For each line of the data below, test for "Probability". Report only the number of lines that pass.

[INFORMATION PROVIDED Boundary: Start]

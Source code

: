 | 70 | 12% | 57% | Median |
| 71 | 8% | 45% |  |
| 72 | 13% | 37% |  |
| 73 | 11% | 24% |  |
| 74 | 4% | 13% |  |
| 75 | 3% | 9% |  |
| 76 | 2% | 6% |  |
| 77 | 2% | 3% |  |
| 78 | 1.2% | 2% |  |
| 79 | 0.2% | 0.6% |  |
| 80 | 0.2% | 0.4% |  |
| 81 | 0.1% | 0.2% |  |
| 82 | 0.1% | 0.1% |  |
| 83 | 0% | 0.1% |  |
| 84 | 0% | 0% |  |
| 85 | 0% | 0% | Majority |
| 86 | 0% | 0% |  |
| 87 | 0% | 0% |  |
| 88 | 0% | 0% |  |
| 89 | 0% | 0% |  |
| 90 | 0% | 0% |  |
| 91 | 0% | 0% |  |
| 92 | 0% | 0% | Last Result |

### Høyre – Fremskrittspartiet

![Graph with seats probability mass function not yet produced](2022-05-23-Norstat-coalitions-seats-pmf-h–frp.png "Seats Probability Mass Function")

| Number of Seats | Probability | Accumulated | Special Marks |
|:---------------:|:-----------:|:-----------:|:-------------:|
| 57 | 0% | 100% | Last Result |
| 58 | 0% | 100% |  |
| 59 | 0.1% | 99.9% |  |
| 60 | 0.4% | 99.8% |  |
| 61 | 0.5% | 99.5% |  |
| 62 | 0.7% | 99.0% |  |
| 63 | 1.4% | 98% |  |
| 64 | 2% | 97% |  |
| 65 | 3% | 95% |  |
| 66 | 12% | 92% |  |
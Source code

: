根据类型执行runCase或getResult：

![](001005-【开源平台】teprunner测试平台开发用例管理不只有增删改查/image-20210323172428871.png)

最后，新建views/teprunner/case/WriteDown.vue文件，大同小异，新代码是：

[INFORMATION PROVIDED Boundary: End]

[RESPONSE]: 2